══ THE RECORDS ══

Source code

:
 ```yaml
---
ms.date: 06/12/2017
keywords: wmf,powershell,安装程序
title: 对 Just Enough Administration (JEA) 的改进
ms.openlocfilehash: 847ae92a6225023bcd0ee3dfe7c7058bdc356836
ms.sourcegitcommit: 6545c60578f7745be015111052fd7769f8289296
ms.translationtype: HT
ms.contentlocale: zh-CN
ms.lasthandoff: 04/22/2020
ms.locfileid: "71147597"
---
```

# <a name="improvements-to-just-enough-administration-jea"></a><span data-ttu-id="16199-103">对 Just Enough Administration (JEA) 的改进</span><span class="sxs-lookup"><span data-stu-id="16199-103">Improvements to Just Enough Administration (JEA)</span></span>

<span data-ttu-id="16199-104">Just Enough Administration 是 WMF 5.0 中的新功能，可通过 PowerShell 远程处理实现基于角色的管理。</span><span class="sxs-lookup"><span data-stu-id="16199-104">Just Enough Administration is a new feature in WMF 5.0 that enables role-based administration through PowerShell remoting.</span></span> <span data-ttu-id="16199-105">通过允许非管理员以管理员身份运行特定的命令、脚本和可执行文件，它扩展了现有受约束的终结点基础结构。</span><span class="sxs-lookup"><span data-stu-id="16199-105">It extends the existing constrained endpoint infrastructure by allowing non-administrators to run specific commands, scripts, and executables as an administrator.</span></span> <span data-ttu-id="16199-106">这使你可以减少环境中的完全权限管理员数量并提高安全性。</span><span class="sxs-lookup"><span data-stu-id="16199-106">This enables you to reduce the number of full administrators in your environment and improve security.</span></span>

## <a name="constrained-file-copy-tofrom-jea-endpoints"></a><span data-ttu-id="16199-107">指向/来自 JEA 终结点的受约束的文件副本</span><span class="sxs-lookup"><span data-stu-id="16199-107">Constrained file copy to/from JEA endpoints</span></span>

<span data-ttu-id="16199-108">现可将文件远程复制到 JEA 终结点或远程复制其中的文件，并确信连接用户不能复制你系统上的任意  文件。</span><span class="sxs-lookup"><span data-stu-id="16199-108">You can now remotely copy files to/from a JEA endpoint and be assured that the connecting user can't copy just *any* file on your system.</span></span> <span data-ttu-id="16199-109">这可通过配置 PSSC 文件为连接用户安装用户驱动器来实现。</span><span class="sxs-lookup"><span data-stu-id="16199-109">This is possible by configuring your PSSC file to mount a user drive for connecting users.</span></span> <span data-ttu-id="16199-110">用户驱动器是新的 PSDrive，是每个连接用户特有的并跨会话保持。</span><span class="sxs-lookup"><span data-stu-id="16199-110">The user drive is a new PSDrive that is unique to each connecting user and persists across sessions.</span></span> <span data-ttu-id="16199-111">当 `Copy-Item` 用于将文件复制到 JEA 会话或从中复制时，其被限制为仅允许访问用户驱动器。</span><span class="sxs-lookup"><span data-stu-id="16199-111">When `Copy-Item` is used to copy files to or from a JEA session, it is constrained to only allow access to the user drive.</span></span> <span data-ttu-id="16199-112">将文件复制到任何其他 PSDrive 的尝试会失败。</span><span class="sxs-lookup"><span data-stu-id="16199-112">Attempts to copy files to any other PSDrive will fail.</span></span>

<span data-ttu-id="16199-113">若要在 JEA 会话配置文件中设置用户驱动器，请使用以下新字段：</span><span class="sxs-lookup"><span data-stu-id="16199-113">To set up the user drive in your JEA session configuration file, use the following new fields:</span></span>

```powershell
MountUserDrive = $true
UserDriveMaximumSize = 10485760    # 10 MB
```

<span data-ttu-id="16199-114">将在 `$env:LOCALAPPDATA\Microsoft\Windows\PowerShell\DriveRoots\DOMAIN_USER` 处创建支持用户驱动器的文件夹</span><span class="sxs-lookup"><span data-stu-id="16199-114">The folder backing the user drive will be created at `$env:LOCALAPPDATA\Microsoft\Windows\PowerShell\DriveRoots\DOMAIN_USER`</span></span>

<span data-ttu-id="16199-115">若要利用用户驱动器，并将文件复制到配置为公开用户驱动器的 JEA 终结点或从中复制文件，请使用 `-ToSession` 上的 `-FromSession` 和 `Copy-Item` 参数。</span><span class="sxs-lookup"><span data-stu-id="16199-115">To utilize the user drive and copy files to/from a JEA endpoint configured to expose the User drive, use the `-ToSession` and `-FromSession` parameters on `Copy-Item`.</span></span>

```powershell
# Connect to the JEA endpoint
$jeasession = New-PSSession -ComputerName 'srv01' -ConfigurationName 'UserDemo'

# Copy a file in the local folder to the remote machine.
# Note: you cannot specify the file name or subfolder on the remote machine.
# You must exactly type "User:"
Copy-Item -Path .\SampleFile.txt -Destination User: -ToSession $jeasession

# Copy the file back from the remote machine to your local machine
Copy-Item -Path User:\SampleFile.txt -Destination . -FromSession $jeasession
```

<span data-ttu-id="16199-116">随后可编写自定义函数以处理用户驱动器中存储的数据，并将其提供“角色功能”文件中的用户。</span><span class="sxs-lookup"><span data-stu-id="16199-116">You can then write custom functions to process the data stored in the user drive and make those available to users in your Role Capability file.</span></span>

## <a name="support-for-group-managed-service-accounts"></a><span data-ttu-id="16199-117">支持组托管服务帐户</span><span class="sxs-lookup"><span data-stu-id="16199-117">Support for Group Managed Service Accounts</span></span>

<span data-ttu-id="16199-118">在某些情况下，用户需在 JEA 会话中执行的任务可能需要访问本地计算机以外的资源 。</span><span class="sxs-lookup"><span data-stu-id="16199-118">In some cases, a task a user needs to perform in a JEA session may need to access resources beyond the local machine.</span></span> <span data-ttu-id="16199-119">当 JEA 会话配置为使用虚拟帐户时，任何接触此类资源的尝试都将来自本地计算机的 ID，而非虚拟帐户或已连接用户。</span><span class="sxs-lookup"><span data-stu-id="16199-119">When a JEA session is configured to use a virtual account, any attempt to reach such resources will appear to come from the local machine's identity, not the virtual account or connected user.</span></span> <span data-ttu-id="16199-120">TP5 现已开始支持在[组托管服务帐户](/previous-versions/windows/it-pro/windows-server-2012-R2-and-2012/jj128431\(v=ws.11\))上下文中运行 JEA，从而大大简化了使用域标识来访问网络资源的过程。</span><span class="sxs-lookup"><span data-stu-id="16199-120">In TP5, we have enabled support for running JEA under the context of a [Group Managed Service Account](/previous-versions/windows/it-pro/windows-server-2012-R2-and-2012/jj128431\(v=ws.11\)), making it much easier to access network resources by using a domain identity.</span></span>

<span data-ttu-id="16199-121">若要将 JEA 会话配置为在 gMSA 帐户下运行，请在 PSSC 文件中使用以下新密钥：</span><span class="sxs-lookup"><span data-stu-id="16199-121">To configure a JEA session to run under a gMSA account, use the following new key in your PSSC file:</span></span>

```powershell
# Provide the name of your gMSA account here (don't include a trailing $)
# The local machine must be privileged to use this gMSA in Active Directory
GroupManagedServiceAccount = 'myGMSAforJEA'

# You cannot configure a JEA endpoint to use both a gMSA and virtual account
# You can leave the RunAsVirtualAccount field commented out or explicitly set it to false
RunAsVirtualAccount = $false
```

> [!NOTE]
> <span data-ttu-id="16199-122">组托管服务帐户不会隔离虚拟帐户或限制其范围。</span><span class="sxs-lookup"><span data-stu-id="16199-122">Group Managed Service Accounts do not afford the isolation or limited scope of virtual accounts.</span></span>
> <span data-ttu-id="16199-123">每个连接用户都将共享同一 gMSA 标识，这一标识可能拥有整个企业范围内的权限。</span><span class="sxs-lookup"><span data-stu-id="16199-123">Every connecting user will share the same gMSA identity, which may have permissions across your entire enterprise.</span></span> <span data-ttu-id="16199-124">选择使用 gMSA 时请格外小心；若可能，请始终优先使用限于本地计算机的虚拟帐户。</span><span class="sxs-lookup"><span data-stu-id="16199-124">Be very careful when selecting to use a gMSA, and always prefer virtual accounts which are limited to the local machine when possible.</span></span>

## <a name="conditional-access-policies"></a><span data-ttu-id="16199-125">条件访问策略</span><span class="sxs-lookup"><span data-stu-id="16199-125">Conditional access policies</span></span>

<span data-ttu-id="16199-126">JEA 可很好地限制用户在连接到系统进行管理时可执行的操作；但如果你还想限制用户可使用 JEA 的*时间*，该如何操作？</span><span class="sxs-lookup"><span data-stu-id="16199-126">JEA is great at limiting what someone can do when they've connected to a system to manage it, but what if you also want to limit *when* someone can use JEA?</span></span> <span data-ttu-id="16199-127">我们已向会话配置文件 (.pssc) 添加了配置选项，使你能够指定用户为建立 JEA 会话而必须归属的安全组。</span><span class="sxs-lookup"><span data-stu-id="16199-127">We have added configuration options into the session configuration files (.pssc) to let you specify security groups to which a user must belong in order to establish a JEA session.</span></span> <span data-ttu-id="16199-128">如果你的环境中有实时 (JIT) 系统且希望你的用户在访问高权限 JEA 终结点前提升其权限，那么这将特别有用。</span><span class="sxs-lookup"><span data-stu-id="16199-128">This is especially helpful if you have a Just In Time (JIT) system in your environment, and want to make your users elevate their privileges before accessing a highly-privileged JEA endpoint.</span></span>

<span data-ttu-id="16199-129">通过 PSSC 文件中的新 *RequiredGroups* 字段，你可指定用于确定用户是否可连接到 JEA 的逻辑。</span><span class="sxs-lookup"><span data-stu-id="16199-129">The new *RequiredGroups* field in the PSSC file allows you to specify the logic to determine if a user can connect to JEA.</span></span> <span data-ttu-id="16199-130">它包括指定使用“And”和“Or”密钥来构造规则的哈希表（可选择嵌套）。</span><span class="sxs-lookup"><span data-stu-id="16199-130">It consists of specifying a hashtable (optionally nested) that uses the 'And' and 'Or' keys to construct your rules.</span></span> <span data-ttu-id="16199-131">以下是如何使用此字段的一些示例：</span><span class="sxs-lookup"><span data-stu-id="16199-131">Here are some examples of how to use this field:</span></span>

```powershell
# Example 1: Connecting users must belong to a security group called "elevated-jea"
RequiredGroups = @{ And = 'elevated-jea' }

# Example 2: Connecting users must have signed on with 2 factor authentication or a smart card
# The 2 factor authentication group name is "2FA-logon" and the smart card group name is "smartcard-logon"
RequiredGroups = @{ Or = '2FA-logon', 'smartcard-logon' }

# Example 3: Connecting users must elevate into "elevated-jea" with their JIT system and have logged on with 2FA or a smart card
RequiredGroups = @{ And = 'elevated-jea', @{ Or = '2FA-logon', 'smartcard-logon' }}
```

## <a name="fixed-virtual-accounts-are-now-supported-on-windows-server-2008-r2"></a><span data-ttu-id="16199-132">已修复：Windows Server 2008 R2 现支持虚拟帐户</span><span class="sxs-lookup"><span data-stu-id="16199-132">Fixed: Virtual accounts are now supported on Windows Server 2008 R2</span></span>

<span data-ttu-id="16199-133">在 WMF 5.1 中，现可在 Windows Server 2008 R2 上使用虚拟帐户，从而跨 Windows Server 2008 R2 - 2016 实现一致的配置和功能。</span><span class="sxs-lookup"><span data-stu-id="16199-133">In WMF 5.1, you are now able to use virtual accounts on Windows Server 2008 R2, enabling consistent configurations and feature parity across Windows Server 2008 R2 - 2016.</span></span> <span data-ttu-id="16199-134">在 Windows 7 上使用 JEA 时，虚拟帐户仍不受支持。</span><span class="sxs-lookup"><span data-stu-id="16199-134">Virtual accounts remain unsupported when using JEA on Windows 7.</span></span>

═══

### TASK DIRECTIONS
Output the lines above between the one holding "and improve security.</span></span>" and the one holding "to/from JEA endpoints</span></span>", inclusive, with nothing before or after them.

### ANSWER SECTION
<span data-ttu-id="16199-104">Just Enough Administration 是 WMF 5.0 中的新功能，可通过 PowerShell 远程处理实现基于角色的管理。</span><span class="sxs-lookup"><span data-stu-id="16199-104">Just Enough Administration is a new feature in WMF 5.0 that enables role-based administration through PowerShell remoting.</span></span> <span data-ttu-id="16199-105">通过允许非管理员以管理员身份运行特定的命令、脚本和可执行文件，它扩展了现有受约束的终结点基础结构。</span><span class="sxs-lookup"><span data-stu-id="16199-105">It extends the existing constrained endpoint infrastructure by allowing non-administrators to run specific commands, scripts, and executables as an administrator.</span></span> <span data-ttu-id="16199-106">这使你可以减少环境中的完全权限管理员数量并提高安全性。</span><span class="sxs-lookup"><span data-stu-id="16199-106">This enables you to reduce the number of full administrators in your environment and improve security.</span></span>

## <a name="constrained-file-copy-tofrom-jea-endpoints"></a><span data-ttu-id="16199-107">指向/来自 JEA 终结点的受约束的文件副本</span><span class="sxs-lookup"><span data-stu-id="16199-107">Constrained file copy to/from JEA endpoints</span></span>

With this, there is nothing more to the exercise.